A moça reforça o encantamento pelo tema quando afirma ter escolhido fazê-lo por conta própria, passando pela aprovação da vice-presidente Tatiana Santos. “Eu já cheguei na escola com uma proposta de enredo pronta, mas conversando com ela (Tatiana) e conhecendo essa essência do Arranco, mudei de ideia. Eu também sou muito guiada pela minha intuição, e nesse dia, quando fui para casa depois de ficar muito feliz lá na feijoada, tive um sonho onde eu meio que dei estalo, e conclui que o meu enredo teria que ir por esse caminho. Aí eu quis falar dessa questão de mãe, da alimentação e do afeto de mulheres. Aí veio o desafio: como desenvolver isso dentro de uma narrativa para ser mostrada na avenida? Aí que entrou a pesquisa com o Artur, que já era o pesquisador enredista da escola, e no segundo dia de encontro com ele já começamos a desenvolver tudo”.
Maternar é mais importante do que a maternidade
A figura da mãe nesta narrativa vai muito além do fator biológico.
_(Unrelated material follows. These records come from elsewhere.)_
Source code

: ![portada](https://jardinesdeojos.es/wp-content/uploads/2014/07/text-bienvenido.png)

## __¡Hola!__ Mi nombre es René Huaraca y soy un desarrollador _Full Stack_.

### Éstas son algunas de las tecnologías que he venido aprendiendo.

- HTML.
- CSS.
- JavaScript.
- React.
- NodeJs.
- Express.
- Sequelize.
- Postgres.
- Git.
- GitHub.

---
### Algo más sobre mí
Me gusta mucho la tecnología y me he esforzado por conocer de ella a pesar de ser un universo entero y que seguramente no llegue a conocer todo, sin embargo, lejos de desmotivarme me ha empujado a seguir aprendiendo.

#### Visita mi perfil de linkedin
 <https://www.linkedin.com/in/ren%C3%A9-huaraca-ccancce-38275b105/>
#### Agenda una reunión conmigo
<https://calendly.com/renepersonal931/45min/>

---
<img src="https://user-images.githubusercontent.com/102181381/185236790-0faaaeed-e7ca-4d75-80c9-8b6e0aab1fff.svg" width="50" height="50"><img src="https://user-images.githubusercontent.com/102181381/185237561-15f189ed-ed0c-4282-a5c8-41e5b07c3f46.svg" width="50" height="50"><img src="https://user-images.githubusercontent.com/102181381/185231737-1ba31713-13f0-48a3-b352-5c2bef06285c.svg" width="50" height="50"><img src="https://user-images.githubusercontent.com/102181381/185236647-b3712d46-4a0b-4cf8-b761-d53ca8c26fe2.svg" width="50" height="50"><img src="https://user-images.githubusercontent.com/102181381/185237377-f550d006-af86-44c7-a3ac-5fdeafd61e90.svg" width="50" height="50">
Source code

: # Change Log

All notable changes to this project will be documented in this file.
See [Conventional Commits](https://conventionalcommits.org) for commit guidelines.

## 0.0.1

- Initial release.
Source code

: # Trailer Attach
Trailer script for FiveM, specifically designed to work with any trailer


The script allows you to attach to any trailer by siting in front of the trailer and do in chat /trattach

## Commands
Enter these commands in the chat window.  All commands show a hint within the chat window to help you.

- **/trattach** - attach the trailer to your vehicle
Salmon não foca na capacidade dar a luz ao abordar a relação da maternidade com a mulher na sociedade. O ato de maternar aqui quer dizer cuidar, e não somente dos próprios filhos.
“O primeiro alimento vem dos seus seios, do corpo feminino. Mas aí eu pontuo muito bem nesse enredo que, antes de toda mãe ser uma mãe, ela é uma mulher. Pode ser uma mulher que já nasceu mulher, ou também uma que escolheu ser mulher. O que eu defendo é que toda mulher é uma mãe, mesmo sem gerar uma vida. Tem aquelas mães que cuidam da sua comunidade, tem as mães que cuidam todo de terreiro de Candomblé, tem adotivas, tem as tias que cuidam dos sobrinhos, que também são mães, e as que geram e cuidam dos seus filhos. Mostro que às vezes o ato de maternar é muito mais importante do que a própria maternidade em si. O carinho e o afeto que vem das mulheres, independente delas terem escolhido ser mães biológicas ou não”.
Mães e ancestralidade
Na sua pesquisa, a artista quis explorar a ligação que a mulher tem com o zelo e a proteção no imaginário popular, e buscou referências que comprovam que essa ideia existe no pensamento coletivo desde os primórdios da nossa história.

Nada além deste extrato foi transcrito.